What to work on: Once the line containing "También se probó" is found in the entries below, reproduce it and every line after it, stopping at and including the line containing "renames duplicate declarations"; reproduce nothing else, and keep each line exact.

====== Extracted data ======

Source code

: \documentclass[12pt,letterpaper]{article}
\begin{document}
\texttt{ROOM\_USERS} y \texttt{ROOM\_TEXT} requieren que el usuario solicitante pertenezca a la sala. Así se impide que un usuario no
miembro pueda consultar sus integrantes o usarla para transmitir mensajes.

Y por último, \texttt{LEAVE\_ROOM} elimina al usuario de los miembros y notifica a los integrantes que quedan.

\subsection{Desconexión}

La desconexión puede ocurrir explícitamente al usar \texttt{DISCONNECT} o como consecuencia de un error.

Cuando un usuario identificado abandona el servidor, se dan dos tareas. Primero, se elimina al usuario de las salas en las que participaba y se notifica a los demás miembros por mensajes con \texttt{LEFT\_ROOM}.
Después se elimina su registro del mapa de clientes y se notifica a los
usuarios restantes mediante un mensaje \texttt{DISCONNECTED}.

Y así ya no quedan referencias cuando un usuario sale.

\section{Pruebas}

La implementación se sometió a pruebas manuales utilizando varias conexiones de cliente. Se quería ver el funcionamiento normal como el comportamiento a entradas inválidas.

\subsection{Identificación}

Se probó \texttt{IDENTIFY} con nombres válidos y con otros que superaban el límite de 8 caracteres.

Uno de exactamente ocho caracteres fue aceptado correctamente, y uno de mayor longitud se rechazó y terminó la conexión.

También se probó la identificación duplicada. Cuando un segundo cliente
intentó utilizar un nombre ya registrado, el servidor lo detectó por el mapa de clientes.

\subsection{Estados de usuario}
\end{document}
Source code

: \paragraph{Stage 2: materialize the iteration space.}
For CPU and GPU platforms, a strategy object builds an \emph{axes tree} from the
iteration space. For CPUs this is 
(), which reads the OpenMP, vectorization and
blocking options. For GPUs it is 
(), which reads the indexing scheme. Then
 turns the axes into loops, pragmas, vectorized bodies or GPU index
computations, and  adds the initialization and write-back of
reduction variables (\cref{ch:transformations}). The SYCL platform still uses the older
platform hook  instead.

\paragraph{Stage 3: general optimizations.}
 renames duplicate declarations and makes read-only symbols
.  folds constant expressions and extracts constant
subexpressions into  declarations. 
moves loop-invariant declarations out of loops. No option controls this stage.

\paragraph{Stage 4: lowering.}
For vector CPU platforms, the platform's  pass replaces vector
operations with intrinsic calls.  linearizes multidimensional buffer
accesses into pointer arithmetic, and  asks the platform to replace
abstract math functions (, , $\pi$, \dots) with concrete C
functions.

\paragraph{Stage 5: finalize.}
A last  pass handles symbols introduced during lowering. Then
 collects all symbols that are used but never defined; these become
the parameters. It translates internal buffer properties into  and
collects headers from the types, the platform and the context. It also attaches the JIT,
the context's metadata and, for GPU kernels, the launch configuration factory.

======

Exercise output:
También se probó la identificación duplicada. Cuando un segundo cliente
intentó utilizar un nombre ya registrado, el servidor lo detectó por el mapa de clientes.

\subsection{Estados de usuario}
\end{document}
Source code

: \paragraph{Stage 2: materialize the iteration space.}
For CPU and GPU platforms, a strategy object builds an \emph{axes tree} from the
iteration space. For CPUs this is 
(), which reads the OpenMP, vectorization and
blocking options. For GPUs it is 
(), which reads the indexing scheme. Then
 turns the axes into loops, pragmas, vectorized bodies or GPU index
computations, and  adds the initialization and write-back of
reduction variables (\cref{ch:transformations}). The SYCL platform still uses the older
platform hook  instead.

\paragraph{Stage 3: general optimizations.}
 renames duplicate declarations and makes read-only symbols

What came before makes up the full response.